Dataset entries:
....
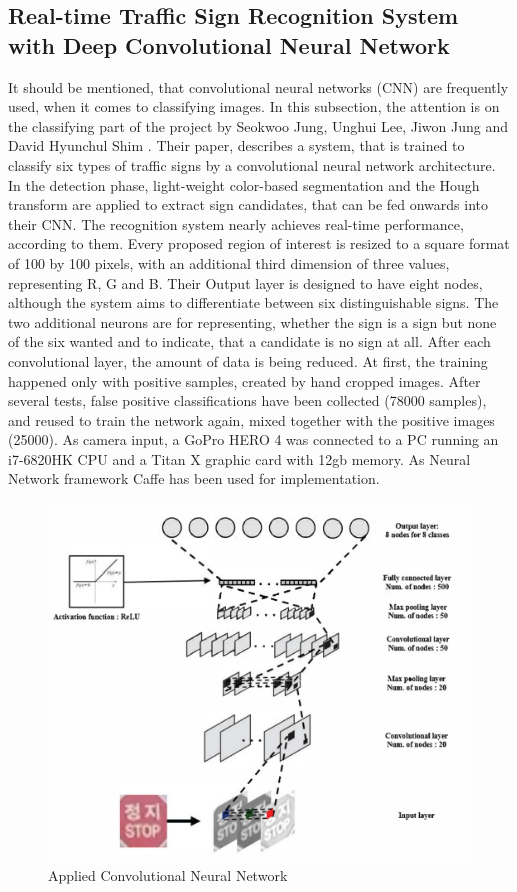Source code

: \subsection{Real-time Traffic Sign Recognition System with Deep Convolutional Neural Network}
It should be mentioned, that convolutional neural networks (CNN) are frequently used, when it comes to classifying images.
In this subsection, the attention is on the classifying part of the project by Seokwoo Jung, Unghui Lee, Jiwon Jung and David Hyunchul Shim \cite{tsrcnn}. 
Their paper, describes a system, that is trained to classify six types of traffic signs by a convolutional
neural network architecture. In the detection phase, light-weight color-based segmentation and the Hough transform  are applied to extract sign candidates, that can be fed onwards into their CNN. The recognition system nearly achieves real-time performance, according to them. \newline
Every proposed region of interest is resized to a square format of 100 by 100 pixels, with an additional third dimension of three values, representing R, G and B. Their Output layer is designed to have eight nodes, although the system aims to differentiate between six distinguishable signs. The two additional neurons are for representing, whether the sign is a sign but none of the six wanted and to indicate, that a candidate is no sign at all. After each convolutional layer, the amount of data is being reduced.  
At first, the
training happened only with positive samples, created by hand cropped images. After several tests, false positive classifications have been collected (78000 samples), and reused to train the network again, mixed together with the positive images (25000). As camera input, a GoPro HERO 4 was connected to a PC running an i7-6820HK CPU and a Titan X graphic card with 12gb memory. As Neural Network framework Caffe has been used for implementation.

\begin{figure}[H]
	\centering
	\includegraphics[width = 0.75\linewidth]{images/koreancnn.png}
	\caption{Applied Convolutional Neural Network \cite{tsrcnn}}
	\label{fig:koreanNN }
\end{figure}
....
| Exercise |
Your answer must be every record above, word for word, with no pictures.

| Answer box |
Source code

: \subsection{Real-time Traffic Sign Recognition System with Deep Convolutional Neural Network}
It should be mentioned, that convolutional neural networks (CNN) are frequently used, when it comes to classifying images.
In this subsection, the attention is on the classifying part of the project by Seokwoo Jung, Unghui Lee, Jiwon Jung and David Hyunchul Shim \cite{tsrcnn}. 
Their paper, describes a system, that is trained to classify six types of traffic signs by a convolutional
neural network architecture. In the detection phase, light-weight color-based segmentation and the Hough transform  are applied to extract sign candidates, that can be fed onwards into their CNN. The recognition system nearly achieves real-time performance, according to them. \newline
Every proposed region of interest is resized to a square format of 100 by 100 pixels, with an additional third dimension of three values, representing R, G and B. Their Output layer is designed to have eight nodes, although the system aims to differentiate between six distinguishable signs. The two additional neurons are for representing, whether the sign is a sign but none of the six wanted and to indicate, that a candidate is no sign at all. After each convolutional layer, the amount of data is being reduced.  
At first, the
training happened only with positive samples, created by hand cropped images. After several tests, false positive classifications have been collected (78000 samples), and reused to train the network again, mixed together with the positive images (25000). As camera input, a GoPro HERO 4 was connected to a PC running an i7-6820HK CPU and a Titan X graphic card with 12gb memory. As Neural Network framework Caffe has been used for implementation.

\begin{figure}[H]
	\centering
	\includegraphics[width = 0.75\linewidth]{images/koreancnn.png}
	\caption{Applied Convolutional Neural Network \cite{tsrcnn}}
	\label{fig:koreanNN }
\end{figure}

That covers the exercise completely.